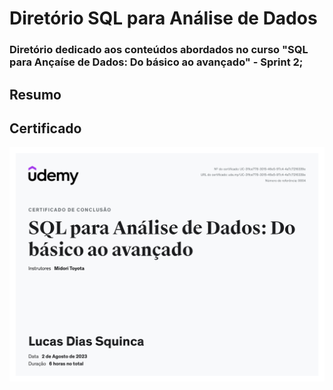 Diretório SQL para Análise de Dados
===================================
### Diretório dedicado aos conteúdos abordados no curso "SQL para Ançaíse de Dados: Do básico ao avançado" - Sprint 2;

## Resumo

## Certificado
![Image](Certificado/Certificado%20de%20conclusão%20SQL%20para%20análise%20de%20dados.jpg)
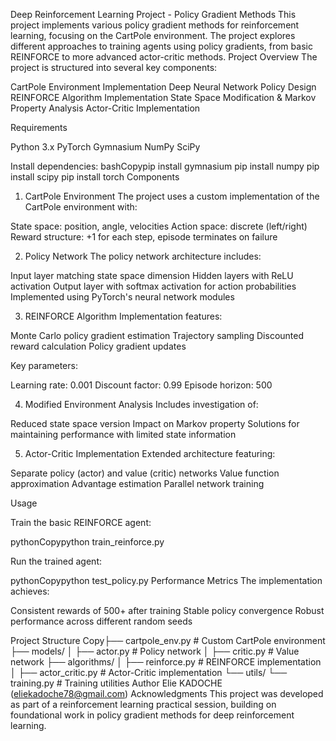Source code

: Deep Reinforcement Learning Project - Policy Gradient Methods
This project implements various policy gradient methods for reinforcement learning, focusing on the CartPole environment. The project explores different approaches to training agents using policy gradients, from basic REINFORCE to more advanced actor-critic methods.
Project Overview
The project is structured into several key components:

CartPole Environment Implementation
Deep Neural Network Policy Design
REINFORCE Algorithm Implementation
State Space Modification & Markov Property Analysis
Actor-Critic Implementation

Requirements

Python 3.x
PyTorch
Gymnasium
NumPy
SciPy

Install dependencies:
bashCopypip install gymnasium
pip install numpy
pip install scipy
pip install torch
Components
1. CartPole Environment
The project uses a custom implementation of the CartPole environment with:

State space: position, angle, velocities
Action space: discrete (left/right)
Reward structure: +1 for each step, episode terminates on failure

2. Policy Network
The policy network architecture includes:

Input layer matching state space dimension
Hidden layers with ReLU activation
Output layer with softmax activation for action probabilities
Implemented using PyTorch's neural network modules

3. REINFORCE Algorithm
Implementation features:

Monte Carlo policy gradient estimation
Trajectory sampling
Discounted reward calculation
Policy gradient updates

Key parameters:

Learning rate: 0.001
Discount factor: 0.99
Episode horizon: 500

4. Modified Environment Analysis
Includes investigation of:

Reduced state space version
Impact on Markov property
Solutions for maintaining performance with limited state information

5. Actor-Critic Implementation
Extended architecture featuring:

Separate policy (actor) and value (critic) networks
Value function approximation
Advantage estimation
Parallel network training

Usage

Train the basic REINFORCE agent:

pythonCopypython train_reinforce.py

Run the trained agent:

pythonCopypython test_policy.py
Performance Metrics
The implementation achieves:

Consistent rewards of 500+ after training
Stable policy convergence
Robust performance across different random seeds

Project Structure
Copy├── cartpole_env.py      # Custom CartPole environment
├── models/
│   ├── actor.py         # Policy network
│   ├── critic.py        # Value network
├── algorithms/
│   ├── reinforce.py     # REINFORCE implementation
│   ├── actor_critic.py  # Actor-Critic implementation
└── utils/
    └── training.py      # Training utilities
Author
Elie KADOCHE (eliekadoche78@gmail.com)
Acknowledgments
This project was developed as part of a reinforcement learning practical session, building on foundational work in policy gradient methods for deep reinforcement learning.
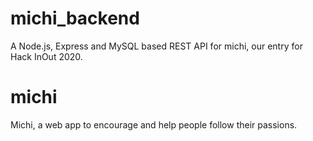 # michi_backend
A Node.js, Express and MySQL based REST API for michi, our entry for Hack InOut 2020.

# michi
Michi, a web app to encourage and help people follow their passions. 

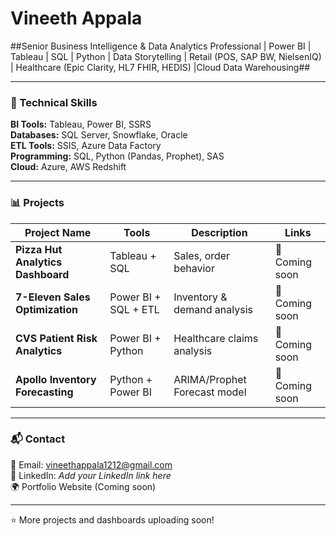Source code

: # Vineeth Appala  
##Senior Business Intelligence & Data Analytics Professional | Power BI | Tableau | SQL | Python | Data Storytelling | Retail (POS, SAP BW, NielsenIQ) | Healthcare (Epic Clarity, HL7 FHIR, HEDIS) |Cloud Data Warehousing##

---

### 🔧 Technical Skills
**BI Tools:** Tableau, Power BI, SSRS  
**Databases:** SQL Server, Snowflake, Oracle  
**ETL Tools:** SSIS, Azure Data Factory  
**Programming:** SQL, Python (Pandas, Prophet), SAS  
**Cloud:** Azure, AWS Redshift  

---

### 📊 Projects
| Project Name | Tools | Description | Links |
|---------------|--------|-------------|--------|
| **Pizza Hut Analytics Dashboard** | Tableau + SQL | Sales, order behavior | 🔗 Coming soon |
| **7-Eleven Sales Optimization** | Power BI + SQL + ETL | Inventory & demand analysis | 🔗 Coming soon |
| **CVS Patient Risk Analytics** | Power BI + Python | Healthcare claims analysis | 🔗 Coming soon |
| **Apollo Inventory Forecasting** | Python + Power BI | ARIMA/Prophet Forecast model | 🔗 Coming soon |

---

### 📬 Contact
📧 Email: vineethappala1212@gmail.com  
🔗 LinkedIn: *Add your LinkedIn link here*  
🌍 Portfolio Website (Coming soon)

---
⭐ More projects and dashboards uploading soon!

+++

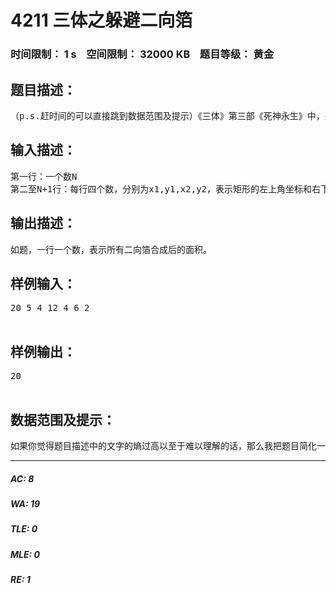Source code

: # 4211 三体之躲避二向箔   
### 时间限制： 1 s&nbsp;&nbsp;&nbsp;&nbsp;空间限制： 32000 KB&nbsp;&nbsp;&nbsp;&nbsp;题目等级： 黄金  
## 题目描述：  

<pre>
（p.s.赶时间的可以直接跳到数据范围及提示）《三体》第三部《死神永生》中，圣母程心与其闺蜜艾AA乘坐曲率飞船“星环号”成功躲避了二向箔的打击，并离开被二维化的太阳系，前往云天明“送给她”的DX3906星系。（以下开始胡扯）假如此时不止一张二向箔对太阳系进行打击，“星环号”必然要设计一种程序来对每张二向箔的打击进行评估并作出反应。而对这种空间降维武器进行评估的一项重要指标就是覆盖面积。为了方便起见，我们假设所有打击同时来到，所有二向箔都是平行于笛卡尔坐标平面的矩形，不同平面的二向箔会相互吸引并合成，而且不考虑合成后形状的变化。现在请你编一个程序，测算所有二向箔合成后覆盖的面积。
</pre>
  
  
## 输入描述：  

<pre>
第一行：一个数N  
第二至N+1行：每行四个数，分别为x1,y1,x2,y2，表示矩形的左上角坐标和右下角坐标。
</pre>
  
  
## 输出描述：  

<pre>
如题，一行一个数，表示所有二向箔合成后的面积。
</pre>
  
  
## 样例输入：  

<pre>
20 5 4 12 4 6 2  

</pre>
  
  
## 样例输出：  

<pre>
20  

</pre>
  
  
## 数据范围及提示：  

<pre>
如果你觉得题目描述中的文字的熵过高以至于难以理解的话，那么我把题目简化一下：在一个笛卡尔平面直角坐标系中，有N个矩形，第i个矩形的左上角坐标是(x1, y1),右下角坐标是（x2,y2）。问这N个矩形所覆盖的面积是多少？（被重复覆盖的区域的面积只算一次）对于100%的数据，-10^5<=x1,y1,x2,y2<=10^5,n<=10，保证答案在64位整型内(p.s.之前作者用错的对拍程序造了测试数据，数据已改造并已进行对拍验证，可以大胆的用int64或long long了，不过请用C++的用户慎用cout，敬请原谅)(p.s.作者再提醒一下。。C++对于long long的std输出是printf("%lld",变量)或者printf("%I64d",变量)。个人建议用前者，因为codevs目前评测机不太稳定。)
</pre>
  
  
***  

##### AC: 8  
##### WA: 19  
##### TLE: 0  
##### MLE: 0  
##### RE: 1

+++

Go through the preceding material and copy each line that has the word "Sales".

§ **EXERCISE SOLUTION**:
| **Pizza Hut Analytics Dashboard** | Tableau + SQL | Sales, order behavior | 🔗 Coming soon |
| **7-Eleven Sales Optimization** | Power BI + SQL + ETL | Inventory & demand analysis | 🔗 Coming soon |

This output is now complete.